APT-C-48: Qihoo's security team has published a report on resume-themed spear-phishing campaigns carried out by APT-C-48, also known as CNC. [Qihoo 360]

Dropping Elephant: The Dropping Elephant APT, aka Patchwork, has a new fancy in-memory RAT they are using in recent intrusions. [Rapid7]

Vulnerabilities, security research, and bug bounty

Security updates: Adobe, Apple Beats, Atlassian, Chrome, Cisco, F5, Firefox, JCE for Joomla, Splunk.

Joomla plugin zero-day: Hackers are exploiting a zero-day in a popular plugin for the Joomla CMS. Attacks have been recorded against JCE, a text and content editor used for the backend and frontend of Joomla sites. The zero-day allows unauthenticated attackers to create editor profiles on the editor. The profiles were abused to upload webshells on vulnerable sites. Attacks have been going on since the start of the month. A patch has been available since June 6. [JCE for Joomla // mySitesGuru // CVE-2026-48907]

Splunk bug exploited in the wild: Hackers are exploiting a recently patched bug to take over Cisco Splunk SIEM platforms. Only Splunk instances using a PostgreSQL database are impacted.

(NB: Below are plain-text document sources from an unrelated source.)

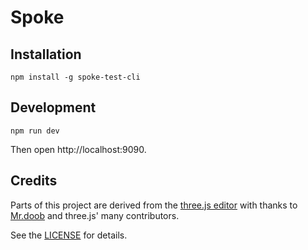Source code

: # Spoke

## Installation

```
npm install -g spoke-test-cli
```

## Development

```
npm run dev
```

Then open http://localhost:9090.

## Credits

Parts of this project are derived from the [three.js editor](https://threejs.org/editor/) 
with thanks to [Mr.doob](https://github.com/mrdoob) and three.js' many contributors.

See the [LICENSE](LICENSE) for details.
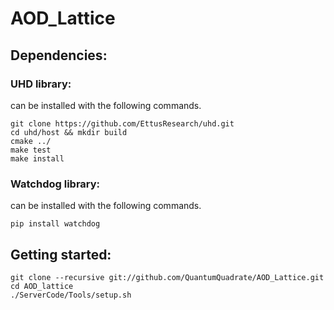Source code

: # AOD_Lattice

## Dependencies:
### UHD library:
can be installed with the following commands. 
```
git clone https://github.com/EttusResearch/uhd.git
cd uhd/host && mkdir build
cmake ../
make test
make install
```

### Watchdog library:
can be installed with the following commands. 
```
pip install watchdog
```

## Getting started:

```
git clone --recursive git://github.com/QuantumQuadrate/AOD_Lattice.git
cd AOD_lattice
./ServerCode/Tools/setup.sh
```

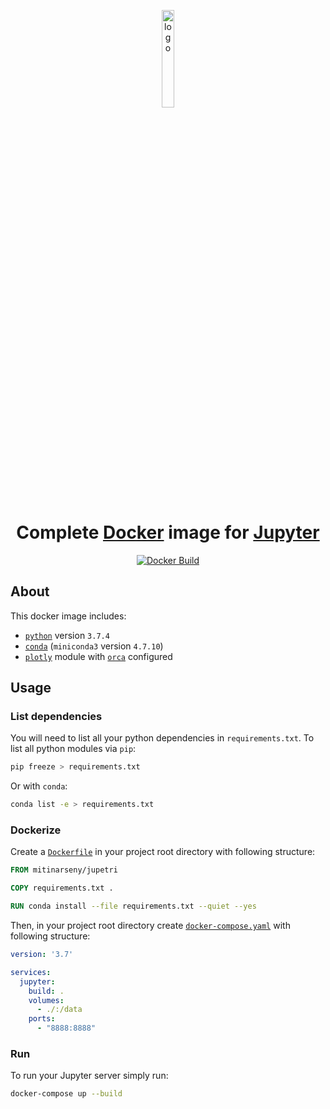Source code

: <p align="center">
  <a href="https://github.com/mitinarseny/jupetri">
    <img src=".assets/logo.png" alt="logo" width="20%" />
  </a>
  <h1 align="center">Complete <a href="http://docker.com/">Docker</a> image for <a href="https://jupyter.org">Jupyter</a></h1>
  <p align="center">
    <a href="https://hub.docker.com/r/mitinarseny/jupetri/builds">
      <img alt="Docker Build" src="https://img.shields.io/docker/cloud/build/mitinarseny/jupetri?logo=docker&style=flat-square">
    </a>
  </p>
</p>

## About

This docker image includes:

* [`python`](https://www.python.org) version `3.7.4`
* [`conda`](https://conda.io/) (`miniconda3` version `4.7.10`)
* [`plotly`](https://plot.ly/python/) module with [`orca`](https://github.com/plotly/orca) configured

## Usage

### List dependencies

You will need to list all your python dependencies in `requirements.txt`.
To list all python modules via `pip`:

```bash
pip freeze > requirements.txt
```

Or with `conda`:

```bash
conda list -e > requirements.txt
```

### Dockerize

Create a [`Dockerfile`](https://docs.docker.com/engine/reference/builder/)
in your project root directory with following structure:

```dockerfile
FROM mitinarseny/jupetri

COPY requirements.txt .

RUN conda install --file requirements.txt --quiet --yes
```

Then, in your project root directory create [`docker-compose.yaml`](https://docs.docker.com/compose/compose-file/) with following structure:

```yaml
version: '3.7'

services:
  jupyter:
    build: .
    volumes:
      - ./:/data
    ports:
      - "8888:8888"
```

### Run

To run your Jupyter server simply run:

```bash
docker-compose up --build
```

The bug allows attackers to bypass authentication and access and tamper with the database, leading to code execution scenarios. [CISA // WatchTowr Labs // CVE-2026-20253] 

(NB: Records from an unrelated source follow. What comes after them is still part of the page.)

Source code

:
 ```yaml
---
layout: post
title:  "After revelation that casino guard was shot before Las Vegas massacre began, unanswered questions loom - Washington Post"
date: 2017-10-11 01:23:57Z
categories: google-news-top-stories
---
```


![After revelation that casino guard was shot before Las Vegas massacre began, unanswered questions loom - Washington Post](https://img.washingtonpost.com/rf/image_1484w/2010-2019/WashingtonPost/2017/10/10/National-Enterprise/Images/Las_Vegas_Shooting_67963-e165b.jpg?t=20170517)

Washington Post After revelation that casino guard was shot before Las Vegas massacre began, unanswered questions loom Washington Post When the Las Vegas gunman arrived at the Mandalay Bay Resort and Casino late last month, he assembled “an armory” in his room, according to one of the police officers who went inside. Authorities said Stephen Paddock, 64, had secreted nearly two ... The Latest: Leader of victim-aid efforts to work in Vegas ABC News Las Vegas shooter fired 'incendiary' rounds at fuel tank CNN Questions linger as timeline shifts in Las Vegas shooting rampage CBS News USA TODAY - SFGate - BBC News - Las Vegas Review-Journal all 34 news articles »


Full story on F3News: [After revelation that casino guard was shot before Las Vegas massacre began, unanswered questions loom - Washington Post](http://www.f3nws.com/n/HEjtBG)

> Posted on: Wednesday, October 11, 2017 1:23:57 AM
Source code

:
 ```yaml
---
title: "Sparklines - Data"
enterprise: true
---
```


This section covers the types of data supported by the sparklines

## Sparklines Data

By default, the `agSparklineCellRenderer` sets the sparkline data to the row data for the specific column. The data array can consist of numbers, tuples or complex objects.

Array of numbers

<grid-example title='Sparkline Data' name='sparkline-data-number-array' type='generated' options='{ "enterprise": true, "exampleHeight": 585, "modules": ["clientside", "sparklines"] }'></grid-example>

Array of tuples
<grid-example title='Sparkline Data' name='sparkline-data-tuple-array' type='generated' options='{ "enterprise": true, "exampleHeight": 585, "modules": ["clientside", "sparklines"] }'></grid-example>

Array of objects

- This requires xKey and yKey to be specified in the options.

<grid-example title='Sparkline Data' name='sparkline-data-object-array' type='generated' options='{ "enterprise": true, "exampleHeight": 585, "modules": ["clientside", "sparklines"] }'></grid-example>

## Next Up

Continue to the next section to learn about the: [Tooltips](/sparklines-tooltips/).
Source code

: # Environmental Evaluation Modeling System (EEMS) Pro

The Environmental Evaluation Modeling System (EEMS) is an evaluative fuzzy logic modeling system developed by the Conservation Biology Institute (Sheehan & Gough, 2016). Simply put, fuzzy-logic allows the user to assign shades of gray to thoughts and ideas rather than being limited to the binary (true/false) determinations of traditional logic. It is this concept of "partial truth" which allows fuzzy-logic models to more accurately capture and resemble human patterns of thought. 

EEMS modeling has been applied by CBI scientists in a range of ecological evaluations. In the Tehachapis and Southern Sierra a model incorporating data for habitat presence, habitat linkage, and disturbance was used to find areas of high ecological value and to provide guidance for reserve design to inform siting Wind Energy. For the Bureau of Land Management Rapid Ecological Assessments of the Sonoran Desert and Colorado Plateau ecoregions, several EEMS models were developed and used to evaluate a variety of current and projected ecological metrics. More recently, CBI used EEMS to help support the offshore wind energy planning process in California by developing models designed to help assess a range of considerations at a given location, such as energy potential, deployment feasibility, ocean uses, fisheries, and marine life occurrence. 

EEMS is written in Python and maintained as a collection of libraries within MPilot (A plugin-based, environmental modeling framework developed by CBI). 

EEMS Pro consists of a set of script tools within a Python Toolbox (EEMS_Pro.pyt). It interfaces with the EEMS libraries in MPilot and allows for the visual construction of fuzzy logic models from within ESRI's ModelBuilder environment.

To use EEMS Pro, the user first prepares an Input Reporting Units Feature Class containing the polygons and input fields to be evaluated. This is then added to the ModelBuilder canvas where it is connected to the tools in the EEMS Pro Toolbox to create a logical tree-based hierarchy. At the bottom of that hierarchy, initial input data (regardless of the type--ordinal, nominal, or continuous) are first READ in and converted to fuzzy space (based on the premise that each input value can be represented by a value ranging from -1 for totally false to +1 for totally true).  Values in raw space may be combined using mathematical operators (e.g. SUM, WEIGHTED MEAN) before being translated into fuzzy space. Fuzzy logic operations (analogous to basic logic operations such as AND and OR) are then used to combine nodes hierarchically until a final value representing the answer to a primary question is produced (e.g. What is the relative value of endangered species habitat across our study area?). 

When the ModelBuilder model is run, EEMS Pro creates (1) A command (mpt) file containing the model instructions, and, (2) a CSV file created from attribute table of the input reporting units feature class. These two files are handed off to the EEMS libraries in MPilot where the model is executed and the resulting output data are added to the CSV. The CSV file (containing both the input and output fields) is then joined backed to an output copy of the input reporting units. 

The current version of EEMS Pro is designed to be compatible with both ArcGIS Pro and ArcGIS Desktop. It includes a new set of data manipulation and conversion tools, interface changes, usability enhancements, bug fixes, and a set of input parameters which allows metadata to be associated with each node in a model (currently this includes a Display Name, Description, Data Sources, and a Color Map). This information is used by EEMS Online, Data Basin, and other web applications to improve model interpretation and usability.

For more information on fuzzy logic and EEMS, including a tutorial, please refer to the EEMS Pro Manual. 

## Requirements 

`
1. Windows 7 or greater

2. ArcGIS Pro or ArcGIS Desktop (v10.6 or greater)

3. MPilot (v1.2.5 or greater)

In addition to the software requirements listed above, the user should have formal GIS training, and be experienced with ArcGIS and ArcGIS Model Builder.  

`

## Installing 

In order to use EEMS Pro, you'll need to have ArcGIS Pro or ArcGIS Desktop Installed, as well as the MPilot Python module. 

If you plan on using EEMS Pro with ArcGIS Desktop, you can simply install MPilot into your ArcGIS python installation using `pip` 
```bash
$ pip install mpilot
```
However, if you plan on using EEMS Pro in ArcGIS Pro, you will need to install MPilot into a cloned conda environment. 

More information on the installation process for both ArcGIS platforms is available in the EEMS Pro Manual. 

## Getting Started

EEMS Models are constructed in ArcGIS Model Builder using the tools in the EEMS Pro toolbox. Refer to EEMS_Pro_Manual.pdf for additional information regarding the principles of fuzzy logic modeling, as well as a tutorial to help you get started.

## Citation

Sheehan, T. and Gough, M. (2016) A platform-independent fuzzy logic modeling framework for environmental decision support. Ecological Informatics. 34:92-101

F5 releases out-of-band NGINX security updates: American tech company F5 has released an out-of-band security update to patch six vulnerabilities in the NGINX web server. The vulnerabilities can allow attackers to flood and crash NGINX servers via specially crafted HTTP/2 or HTTP/3 packets. In some scenarios, the bugs can also be used for code execution. [F5]

RoguePlanet gets a CVE, but no patch: Microsoft has assigned a CVE for the RoguePlanet Windows Defender EoP but has not released a patch just yet. [CVE-2026-50656]

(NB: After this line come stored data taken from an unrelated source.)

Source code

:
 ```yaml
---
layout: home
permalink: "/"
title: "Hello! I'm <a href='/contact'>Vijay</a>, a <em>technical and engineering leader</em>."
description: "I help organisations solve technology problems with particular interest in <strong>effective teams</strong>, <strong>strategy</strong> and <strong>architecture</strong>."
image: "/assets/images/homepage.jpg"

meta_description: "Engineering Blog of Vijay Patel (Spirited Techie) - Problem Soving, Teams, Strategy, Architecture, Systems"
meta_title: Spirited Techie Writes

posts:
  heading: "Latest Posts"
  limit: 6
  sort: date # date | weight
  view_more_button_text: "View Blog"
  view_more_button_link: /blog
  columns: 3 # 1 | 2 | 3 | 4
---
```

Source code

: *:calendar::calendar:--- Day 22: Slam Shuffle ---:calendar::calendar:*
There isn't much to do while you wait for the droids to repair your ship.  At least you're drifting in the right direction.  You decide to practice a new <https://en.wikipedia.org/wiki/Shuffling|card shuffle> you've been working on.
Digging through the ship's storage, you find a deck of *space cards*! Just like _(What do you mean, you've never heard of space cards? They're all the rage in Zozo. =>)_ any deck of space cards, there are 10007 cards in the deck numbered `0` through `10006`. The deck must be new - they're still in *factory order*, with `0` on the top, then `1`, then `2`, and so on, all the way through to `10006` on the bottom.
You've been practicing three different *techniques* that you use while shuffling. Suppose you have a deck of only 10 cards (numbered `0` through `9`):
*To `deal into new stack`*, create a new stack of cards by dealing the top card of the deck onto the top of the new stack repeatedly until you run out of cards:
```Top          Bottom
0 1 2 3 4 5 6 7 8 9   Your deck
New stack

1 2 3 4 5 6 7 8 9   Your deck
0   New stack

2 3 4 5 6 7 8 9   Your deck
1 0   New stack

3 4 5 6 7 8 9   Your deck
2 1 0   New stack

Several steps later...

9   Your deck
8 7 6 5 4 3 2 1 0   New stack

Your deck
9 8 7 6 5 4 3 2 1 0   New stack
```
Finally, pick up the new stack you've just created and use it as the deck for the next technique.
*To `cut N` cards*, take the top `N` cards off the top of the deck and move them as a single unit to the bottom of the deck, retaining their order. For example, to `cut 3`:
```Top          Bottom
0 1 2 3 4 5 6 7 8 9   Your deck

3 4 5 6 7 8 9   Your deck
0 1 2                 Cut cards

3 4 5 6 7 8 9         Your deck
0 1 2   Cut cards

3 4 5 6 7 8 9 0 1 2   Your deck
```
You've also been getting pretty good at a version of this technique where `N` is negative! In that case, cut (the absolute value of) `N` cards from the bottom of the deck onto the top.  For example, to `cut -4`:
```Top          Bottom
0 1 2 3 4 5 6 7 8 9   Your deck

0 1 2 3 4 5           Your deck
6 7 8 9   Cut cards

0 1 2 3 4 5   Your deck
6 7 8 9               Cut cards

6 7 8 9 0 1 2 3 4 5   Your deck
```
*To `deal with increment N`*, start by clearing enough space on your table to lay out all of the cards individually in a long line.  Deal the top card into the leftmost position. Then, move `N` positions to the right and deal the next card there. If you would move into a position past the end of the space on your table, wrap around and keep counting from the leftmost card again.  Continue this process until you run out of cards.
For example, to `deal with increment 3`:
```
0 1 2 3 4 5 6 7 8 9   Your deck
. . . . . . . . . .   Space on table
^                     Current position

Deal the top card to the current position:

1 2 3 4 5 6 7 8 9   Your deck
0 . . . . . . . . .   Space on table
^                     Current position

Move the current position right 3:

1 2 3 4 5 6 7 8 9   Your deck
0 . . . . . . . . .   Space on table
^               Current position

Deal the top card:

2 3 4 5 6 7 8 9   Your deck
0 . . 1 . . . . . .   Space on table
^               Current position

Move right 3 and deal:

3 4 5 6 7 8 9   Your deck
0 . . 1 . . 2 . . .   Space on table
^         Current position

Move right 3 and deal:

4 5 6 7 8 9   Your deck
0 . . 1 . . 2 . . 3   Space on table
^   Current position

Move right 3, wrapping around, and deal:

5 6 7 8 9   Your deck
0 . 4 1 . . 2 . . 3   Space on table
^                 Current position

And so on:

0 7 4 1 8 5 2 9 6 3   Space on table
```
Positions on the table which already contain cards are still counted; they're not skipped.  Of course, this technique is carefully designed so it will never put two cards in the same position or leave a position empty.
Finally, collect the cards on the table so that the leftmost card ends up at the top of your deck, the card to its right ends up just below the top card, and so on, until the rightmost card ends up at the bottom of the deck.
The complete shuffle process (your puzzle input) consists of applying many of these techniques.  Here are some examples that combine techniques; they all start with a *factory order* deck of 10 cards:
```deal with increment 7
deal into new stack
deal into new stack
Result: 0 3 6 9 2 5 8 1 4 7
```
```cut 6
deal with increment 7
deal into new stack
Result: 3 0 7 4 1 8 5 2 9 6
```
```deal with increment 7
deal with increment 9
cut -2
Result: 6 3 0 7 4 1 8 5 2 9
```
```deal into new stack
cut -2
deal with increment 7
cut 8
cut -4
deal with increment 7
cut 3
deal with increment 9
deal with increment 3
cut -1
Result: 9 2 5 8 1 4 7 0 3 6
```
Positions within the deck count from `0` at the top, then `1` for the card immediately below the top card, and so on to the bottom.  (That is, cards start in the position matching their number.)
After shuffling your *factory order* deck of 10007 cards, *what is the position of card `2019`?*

Cline code-exec: Manifold Security has found a way to abuse the Cline VS Code AI Assistant to run malicious commands on a developer's system. The patches have been classified as "product hardening" and will ship later. [Manifold Security]

Firefox AI abused to steal emails: There's one rule in life and that's that any AI chatbot or assistant these days is a mess that will get you hacked. The latest to join that list is the AI assistant that Mozilla added to Firefox last year. ERNW researchers have found that malicious pages could use hidden HTML code to trick the assistant into taking a user's emails and sending them to the attackers' inbox. Noice! [ERNW]

Infosec industry

Threat/trend reports: CSC, GIS, Interpol, Positive Technologies, Recorded Future, and Ultraviolet have recently published reports and summaries covering various threats and infosec industry trends.

Acquisition news: Analytics company Databricks will acquire security startup Pantera Labs for its AI SOC capabilities. [DataBricks]

Accenture goes shopping: Risk management and consulting giant Accenture has acquired a majority stake in Dragos and all of security firms RunZero and NetRise. The two will be folded into Dragos, which will continue to operate as a separate business. The transaction will cost Accenture $4.125 billion. [Accenture // Dragos // runZero]

New tool—VSMEx: A team of academics has released VSMEx, a dataset of malicious VS Code extensions collected from Microsoft's flagged extension lists.

New tool—Malsnitch: Security researcher Kelvin Winborne has released Malsnitch, a secrets scanner that extracts attacker credentials from malware.

Risky Business podcasts

In this edition of Seriously Risky Business, Tom Uren and James Wilson talk about Anthropic rolling out its latest models only to have them effectively banned by the US government within days. Although the administration's process for assessing new models is, ahem, amorphous, Anthropic is doing itself no favours by dismissing its concerns.